Posted on Monday, May 16, 2011 in Army wife, Military Spouses

So has HabMoo deployed yet? He’s at Camp Ripley right now but will be home at the end of the week. So not really. His formal deployment ceremony is on Sunday. Will he be deployed the next day? Not really. He has home station activities. After that? I’m saying yes. Although he won’t be leaving the country yet and he’ll have another visit home.

This really messes with my head. Can I grieve yet? Can I begin some new activity to occupy my time alone yet? Can I get his stuff out of my way yet? I’m not sure.

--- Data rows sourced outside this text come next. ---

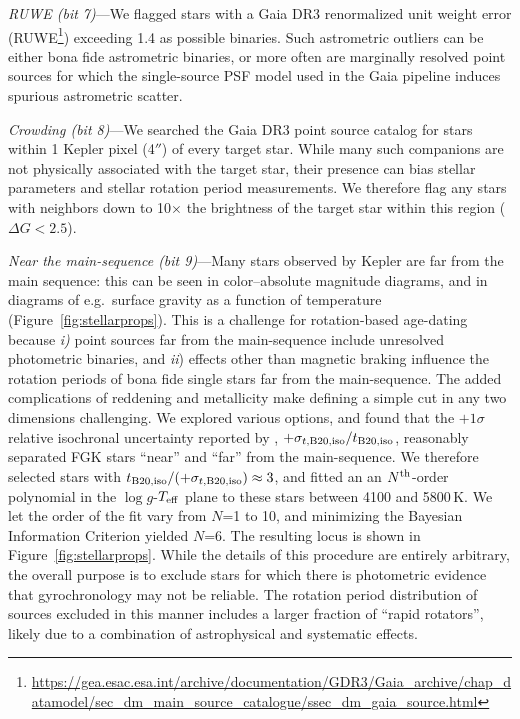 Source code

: \documentclass[11pt,twocolumn,tighten]{aastex63}
\begin{document}
{\it RUWE (bit 7)}---We flagged stars with a Gaia DR3 renormalized
unit weight error
(RUWE\footnote{\url{https://gea.esac.esa.int/archive/documentation/GDR3/Gaia_archive/chap_datamodel/sec_dm_main_source_catalogue/ssec_dm_gaia_source.html}})
exceeding 1.4 as possible binaries.  Such astrometric outliers can be
either bona fide astrometric binaries, or more often are marginally
resolved point sources for which the single-source PSF model used in
the Gaia pipeline induces spurious astrometric scatter.

{\it Crowding (bit 8)}---We searched the Gaia DR3 point source catalog
for stars within 1 Kepler pixel (4$''$) of every target star.  While
many such companions are not physically associated with the target
star, their presence can bias stellar parameters and stellar rotation
period measurements.  We therefore flag any stars with neighbors down
to 10$\times$ the brightness of the target star within this region
($\Delta G < 2.5$).

{\it Near the main-sequence (bit 9)}---Many stars observed by Kepler
are far from the main sequence: this can be seen in color--absolute
magnitude diagrams, and in diagrams of e.g.~surface gravity as a
function of temperature (Figure~\ref{fig:stellarprops}).  This is a
challenge for rotation-based age-dating because {\it i)} point sources
far from the main-sequence include unresolved photometric binaries,
and {\it ii}) effects other than magnetic braking influence the
rotation periods of bona fide single stars far from the main-sequence.
The added complications of reddening and metallicity make defining a
simple cut in any two dimensions challenging.  We explored various
options, and found that the $+1$$\sigma$ relative isochronal
uncertainty reported by \citet{Berger_2020a_catalog}, $+\sigma_{t,{\rm
B20,iso}}/t_{\rm B20,iso}$, reasonably separated FGK stars ``near'' and
``far'' from the main-sequence.  We therefore selected stars with
$t_{\rm B20,iso}/(+\sigma_{t,{\rm B20,iso}})\approx 3$, and fitted an
an $N^{\rm th}$-order polynomial in the $\log g$-$T_{\rm eff}$ plane
to these stars between 4100 and 5800\,K.  We let the order of the fit
vary from $N$=1 to 10, and minimizing the Bayesian Information Criterion
yielded $N$=6.  The resulting locus is shown in
Figure~\ref{fig:stellarprops}.  While the details of this procedure
are entirely arbitrary, the overall purpose is to exclude stars for
which there is photometric evidence that gyrochronology may not be
reliable.  The rotation period distribution of sources excluded in
this manner includes a larger fraction of ``rapid rotators'', likely
due to a combination of astrophysical and systematic effects.
\end{document}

HabMoo’s last deployment (or pre-deployment) training phase didn’t have much of an effect on my life. I went to his going away party, watched him open silly gifts, and get drunk, but then I left the party early. I felt a little sad but he was just a friend, and I was more concerned about my boyfriend’s second departure for a Peace Corps assignment after being evacuated from the Ivory Coast when fighting broke out there.  HabMoo’s trip abroad to represent the United States seemed like it would be better supported, better funded, and better organized.

A few months later and HabMoo was still in the states and I visited a few times. During one of those visits we said I love you and on another he asked me to marry him. So we used that deployment, really pre-deployment, time to give us the perspective on our feelings. So maybe that’s why I’ve been feeling more relaxed now that he’s out of the house. I expect something good from this time.

But now that the short trip I took to take my mind off his deployment is over, I’m turning my attention to his coming back home (I look forward to it. I miss him.) I’m also turning my attention to his departure ceremony (But he just left. I’m going to miss him.) I’m pretty good with contradictions and paradoxes, but this one is juggling my emotions like a Cirque du Soleil performer. I can’t imagine having to explain this all to little kids. Daddy’s back! No dear, he hasn’t actually left even though he was gone and we said good-bye.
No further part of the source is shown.